On June 8, 2010, American Secretary of State Hillary Clinton announced it was time to readmit Honduras to the Organization of American States, and perhaps—if only briefly— reminded the world of the events that took place last summer.

Like the plot of a John Le Carré novel read years ago, the memory of why President Rosales was awoken and flown to Costa Rica on the morning of June 28, 2009 has now been long forgotten by most, cast to the backwaters of obscure, rarely-read history as an unfortunate event that nonetheless led to a free and fair election. Some aren’t so quick to forget.

Honduras has a history of being a geopolitical launching pad for the United States, with successive collaborative governments facilitating American intervention in the region— be it harboring Contras in the Nicaraguan civil war or training ARENA death squads in El Salvador. But as familiar as that sounds to many, even those events took place in 1980s; that was Ronald Reagan fighting the Evil Empire in a proxy war—not a mustachioed cowboy who, though drinking increasingly bigger glasses of the populist Bolivarian Kool-Aid, was still just the President of one of the of the poorest countries in the Western Hemisphere. Besides, this was the government of Barack Obama; things had changed.

When the Secretary General of the Organization of American States, José Miguel Insulza, invoked Article 21 of the Inter-American Democratic Charter and suspended Honduras from participating in the hemispheric body, economic sanctions followed suit: Venezuela ended their supply of cheap oil through Petrocaribe and the United States cut off all non-humanitarian aid.

Venezuela and the Americans were agreeing.

It seemed like a final death knoll was being rung for containment and the Monroe Doctrine. An abrupt turn was being made towards dialogue and multilateral relations.

It certainly wove a nice narrative, and the cooperation was intoxicating. But even the occasional American newspaper recognized that that version might be a little naïve.

In the USA today last August 16th, President Zelaya was quoted: “The Obama administration has been firm in condemning the coup and demanding my restitution. I do not see reasons to believe that the Obama administration has two faces. Now, there are some elements of the CIA that could have been involved. When they took me by plane to Costa Rica, it was a short flight but the plane made a stop at the Palmerola air base to refuel…Palmerola is a base administered by Honduran and U.S. troops. If it was a short flight, some 40 minutes, why did they have to refuel at Palmerola base?”

Zelaya’s plane refueling at the very same airbase the Americans used to intervene in the previously mentioned conflicts in Nicaragua and El Salvador, though circumstantial, was nonetheless suspicious. But as Zelaya was willing to give a fairly new Obama administration the benefit of the doubt, the suspicion remained quiet. It was dismissed as something conjured up in the vivid imagination of the conspiracy theorist.

Time passed; Zelaya remained in Brazil’s Tegucigalpa embassy for four months; an election generally considered to be fair was carried out and Porfirio Lobo became the new President.

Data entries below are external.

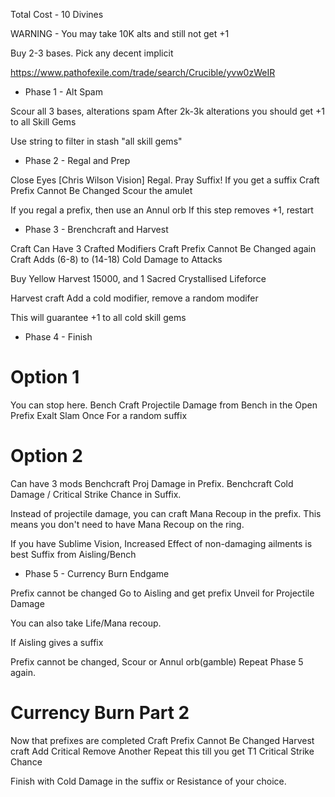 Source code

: Total Cost - 10 Divines

WARNING - You may take 10K alts and still not get +1

Buy 2-3 bases. Pick any decent implicit

https://www.pathofexile.com/trade/search/Crucible/yvw0zWeIR

- Phase 1 - Alt Spam

Scour all 3 bases, alterations spam
After 2k-3k alterations you should get +1 to all Skill Gems

Use string to filter in stash "all skill gems"

- Phase 2 - Regal and Prep

Close Eyes [Chris Wilson Vision] Regal. Pray Suffix!
If you get a suffix
Craft Prefix Cannot Be Changed
Scour the amulet

If you regal a prefix, then use an Annul orb
If this step removes +1, restart

- Phase 3 - Brenchcraft and Harvest

Craft Can Have 3 Crafted Modifiers
Craft Prefix Cannot Be Changed again
Craft Adds (6-8) to (14-18) Cold Damage to Attacks

Buy Yellow Harvest 15000, and 1 Sacred Crystallised Lifeforce

Harvest craft Add a cold modifier, remove a random modifer

This will guarantee +1 to all cold skill gems

- Phase 4 - Finish

# Option 1

You can stop here.
Bench Craft Projectile Damage from Bench in the Open Prefix
Exalt Slam Once For a random suffix

# Option 2

Can have 3 mods
Benchcraft Proj Damage in Prefix.
Benchcraft Cold Damage / Critical Strike Chance in Suffix.

Instead of projectile damage, you can craft Mana Recoup in the prefix.
This means you don't need to have Mana Recoup on the ring.

If you have Sublime Vision, Increased Effect of non-damaging ailments is best Suffix from Aisling/Bench

- Phase 5 - Currency Burn Endgame

Prefix cannot be changed
Go to Aisling and get prefix
Unveil for Projectile Damage

You can also take Life/Mana recoup.

If Aisling gives a suffix

Prefix cannot be changed, Scour or Annul orb(gamble)
Repeat Phase 5 again.

# Currency Burn Part 2

Now that prefixes are completed
Craft Prefix Cannot Be Changed
Harvest craft Add Critical Remove Another
Repeat this till you get T1 Critical Strike Chance

Finish with Cold Damage in the suffix or Resistance of your choice.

The United States resumed aid and Zelaya was offered asylum in the Dominican Republic.

And that was that.

Of course there have been a few hiccoughs…

Most countries in the 12-member South American Union of Nations (UNASUR) have still not recognized Lobo's government, and many threatened to boycott last month’s EU-Latin America summit if Lobo came.

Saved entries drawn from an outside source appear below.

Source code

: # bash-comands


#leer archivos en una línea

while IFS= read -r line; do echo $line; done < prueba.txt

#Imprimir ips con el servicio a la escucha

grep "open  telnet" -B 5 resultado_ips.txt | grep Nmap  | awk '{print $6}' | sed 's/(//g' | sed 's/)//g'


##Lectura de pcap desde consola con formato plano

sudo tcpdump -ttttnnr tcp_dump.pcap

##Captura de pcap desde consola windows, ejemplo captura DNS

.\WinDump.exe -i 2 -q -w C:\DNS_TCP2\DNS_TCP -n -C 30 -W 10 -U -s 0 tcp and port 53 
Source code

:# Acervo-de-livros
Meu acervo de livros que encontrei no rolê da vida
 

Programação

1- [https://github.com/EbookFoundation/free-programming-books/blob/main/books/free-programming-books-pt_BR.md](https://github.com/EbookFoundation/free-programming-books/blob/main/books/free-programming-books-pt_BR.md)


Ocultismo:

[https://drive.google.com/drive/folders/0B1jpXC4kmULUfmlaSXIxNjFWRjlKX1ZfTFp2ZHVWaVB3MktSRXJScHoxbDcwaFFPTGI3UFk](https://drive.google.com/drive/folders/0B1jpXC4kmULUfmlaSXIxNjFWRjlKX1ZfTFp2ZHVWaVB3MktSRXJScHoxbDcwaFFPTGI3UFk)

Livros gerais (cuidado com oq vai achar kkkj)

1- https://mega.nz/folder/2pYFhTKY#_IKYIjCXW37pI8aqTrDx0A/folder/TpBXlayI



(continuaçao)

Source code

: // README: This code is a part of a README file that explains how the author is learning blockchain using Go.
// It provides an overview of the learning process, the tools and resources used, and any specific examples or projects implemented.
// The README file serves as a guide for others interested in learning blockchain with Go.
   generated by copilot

A reluctant Lobo didn’t attend—opting against being a regional party pooper.

But all things considered, it’s gone pretty smoothly. With Hillary Clinton announcing “it’s time for the hemisphere as a whole to move forward and welcome Honduras back into the inter-American community”, and Brazil’s position softening, the neglected intrigue seems to be heading towards a quiet denouement.

Oliver North won’t be testifying at a hearing this time around. And eventually all but the most recalcitrant will stop resisting. Someone somewhere will put their copy of “The Last Tailor of Panama” back on the bookshelf, and in Honduras life will go on—maybe better, maybe worse, but definitely different.